The general rule about using surveillance video during a workers’ compensation trial is that its existence has to be indicated on the Pre-Trial Memorandum. The Pre Trial Memorandum is filled out by the parties and the Judge and lists all of the witnesses the parties will call at trial as well as the issues in dispute.
However, in the recent case, Louis Dubrel v. Maple Crest Auto Group, decided by the Appellate Division on January 30, 2012, the Respondent was able to introduce surveillance video after the petitioner testified. In this particular case, the petitioner testified that he had sustained permanent injuries to his neck and low back from an injury at work in February 2004. The petitioner testified that before his injury he was able to travel, go fishing with his kids, and ride off road motorcycles. The petitioner also testified that he was not able to trailer horses any longer.

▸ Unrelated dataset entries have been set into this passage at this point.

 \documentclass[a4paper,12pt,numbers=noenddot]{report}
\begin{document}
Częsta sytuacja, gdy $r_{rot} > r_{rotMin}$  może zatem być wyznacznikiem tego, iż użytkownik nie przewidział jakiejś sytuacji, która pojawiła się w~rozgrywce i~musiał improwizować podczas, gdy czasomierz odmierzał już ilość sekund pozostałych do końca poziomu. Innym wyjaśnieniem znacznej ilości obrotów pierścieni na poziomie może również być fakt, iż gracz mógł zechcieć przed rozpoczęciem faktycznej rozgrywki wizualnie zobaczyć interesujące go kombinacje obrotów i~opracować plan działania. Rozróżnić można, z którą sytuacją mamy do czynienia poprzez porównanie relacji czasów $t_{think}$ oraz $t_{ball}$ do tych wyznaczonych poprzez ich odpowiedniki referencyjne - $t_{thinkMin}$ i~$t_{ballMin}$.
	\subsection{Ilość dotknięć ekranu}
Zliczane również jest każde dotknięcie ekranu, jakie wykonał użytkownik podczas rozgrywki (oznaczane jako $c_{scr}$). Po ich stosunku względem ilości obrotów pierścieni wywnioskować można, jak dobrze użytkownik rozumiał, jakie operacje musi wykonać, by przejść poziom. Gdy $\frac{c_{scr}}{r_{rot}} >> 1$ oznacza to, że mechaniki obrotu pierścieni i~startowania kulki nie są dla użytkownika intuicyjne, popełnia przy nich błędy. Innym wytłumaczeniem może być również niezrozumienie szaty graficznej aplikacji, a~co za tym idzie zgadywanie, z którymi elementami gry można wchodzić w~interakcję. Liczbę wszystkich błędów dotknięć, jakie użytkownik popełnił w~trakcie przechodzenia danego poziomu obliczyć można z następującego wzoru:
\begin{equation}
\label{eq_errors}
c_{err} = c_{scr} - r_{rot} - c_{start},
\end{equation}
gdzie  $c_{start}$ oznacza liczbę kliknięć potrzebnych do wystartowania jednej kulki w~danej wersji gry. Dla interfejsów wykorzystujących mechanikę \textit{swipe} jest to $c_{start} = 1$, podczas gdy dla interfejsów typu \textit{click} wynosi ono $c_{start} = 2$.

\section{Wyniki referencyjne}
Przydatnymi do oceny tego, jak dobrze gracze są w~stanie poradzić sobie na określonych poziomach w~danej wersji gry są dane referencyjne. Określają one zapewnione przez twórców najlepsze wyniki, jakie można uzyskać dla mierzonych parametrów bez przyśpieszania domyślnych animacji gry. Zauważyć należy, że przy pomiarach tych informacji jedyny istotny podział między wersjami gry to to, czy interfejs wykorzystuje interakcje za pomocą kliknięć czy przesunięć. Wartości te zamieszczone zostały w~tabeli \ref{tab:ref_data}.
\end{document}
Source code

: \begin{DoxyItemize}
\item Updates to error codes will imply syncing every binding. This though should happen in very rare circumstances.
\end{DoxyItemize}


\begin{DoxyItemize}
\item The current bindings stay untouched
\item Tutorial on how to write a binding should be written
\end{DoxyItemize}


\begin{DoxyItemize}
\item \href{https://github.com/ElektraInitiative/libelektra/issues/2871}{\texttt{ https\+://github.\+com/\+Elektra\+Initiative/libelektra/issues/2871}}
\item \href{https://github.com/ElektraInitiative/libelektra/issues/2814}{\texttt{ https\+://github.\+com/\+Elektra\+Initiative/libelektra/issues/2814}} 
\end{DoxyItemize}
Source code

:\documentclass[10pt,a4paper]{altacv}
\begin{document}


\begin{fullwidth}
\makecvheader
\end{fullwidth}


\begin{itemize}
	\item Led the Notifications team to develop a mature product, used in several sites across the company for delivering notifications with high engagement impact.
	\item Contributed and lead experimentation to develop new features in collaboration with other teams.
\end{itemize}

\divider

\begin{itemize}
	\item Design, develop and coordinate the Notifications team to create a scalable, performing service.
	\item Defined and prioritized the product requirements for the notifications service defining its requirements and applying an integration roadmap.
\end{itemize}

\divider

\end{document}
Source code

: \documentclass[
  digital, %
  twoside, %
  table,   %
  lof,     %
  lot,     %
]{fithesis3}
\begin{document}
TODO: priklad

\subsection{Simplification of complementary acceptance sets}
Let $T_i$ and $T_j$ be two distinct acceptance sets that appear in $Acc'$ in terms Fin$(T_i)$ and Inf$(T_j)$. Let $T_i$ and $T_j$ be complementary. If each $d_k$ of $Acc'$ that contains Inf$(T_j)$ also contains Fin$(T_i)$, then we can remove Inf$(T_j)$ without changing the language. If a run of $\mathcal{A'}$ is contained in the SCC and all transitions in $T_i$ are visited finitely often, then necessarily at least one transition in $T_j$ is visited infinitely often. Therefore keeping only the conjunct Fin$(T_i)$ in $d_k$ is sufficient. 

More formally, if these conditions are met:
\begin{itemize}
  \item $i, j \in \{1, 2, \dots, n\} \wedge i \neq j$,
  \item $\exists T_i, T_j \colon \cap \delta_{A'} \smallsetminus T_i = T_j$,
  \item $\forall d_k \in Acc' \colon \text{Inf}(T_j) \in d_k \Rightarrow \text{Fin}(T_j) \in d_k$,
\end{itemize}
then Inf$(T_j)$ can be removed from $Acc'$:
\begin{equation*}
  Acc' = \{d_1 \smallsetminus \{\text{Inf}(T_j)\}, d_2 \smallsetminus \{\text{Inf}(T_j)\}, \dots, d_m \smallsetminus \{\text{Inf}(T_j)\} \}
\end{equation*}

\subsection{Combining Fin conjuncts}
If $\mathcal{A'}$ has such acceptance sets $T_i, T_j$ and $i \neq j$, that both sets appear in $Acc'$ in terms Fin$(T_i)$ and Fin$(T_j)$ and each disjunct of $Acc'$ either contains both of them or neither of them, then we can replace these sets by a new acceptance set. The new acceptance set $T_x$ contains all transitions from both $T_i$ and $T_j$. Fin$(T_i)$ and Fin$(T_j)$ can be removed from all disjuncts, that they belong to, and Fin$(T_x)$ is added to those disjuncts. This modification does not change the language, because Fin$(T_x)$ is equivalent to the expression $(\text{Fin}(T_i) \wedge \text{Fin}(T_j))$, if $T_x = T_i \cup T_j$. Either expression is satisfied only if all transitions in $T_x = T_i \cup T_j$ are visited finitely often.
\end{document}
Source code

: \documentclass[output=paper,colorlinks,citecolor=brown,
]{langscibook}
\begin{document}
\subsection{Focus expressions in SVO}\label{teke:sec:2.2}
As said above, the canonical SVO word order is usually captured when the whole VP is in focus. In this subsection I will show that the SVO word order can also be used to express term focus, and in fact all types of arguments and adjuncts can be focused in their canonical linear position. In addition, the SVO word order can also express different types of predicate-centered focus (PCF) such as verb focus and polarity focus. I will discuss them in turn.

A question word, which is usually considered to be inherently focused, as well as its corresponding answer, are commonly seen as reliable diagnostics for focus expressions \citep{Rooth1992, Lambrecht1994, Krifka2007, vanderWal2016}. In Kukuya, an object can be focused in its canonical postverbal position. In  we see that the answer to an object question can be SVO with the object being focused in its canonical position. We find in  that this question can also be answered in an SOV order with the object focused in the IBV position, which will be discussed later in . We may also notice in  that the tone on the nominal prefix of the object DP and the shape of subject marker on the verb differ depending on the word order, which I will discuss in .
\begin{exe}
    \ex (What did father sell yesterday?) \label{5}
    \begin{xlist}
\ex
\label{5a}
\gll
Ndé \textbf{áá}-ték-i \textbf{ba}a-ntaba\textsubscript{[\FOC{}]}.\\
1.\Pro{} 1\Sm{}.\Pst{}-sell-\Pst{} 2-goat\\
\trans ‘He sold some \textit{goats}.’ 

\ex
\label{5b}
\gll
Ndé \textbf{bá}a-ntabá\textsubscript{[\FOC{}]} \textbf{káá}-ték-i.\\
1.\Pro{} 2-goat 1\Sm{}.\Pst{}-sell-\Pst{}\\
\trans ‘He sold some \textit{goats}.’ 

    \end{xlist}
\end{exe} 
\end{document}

He had enjoyed a hobby of raising horses for harness racing but was no longer able to ride horses, train horses, trailer horses, or care for them. He and his brother still had horses but he said that he only participated “by brain”.
After petitioner testified, the respondent conducted an investigation with surveillance and determined that the petitioner was still very involved in harness racing. Surveillance showed the petitioner working on his farm, doing carpentry, taking care of animals, etc. In the video and according to the surveillance investigator, the petitioner was unimpaired in his activities of daily living. The petitioner was then presented with the videotape and informed that the employer was going to call the surveillance agent and the claims adjuster at trial.
The video was shown, over the objection of petitioner’s counsel. The adjuster testified about what she had discovered on the horse racing websites. The Workers’ Compensation Judge noted that one week before petitioner’s testimony in court, he was the driver of “Finest Firewater” in a qualifying race in Delaware. The Judge found that the statement that petitioner could no longer ride horses was purposely and knowingly false. He further found that it was clear from the context of the petitioner’s remarks that the statements were made to obtain workers compensation benefits fraudulently.
In their decision, the Appellate Division approved the inclusion of surveillance video obtained after the petitioner testified because it was “relevant to prove or disprove a fact in issue.”The Appellate Court found that the video surveillance were not “surprise witnesses” and the Compensation judge had not abused his discretion by letting that testimony into the case. The Appellate Court ruled that although surveillance tapes made after the start of trial should generally be excluded, an exception arises where the employer could not be aware of the circumstances necessitating the surveillance before the start of trial.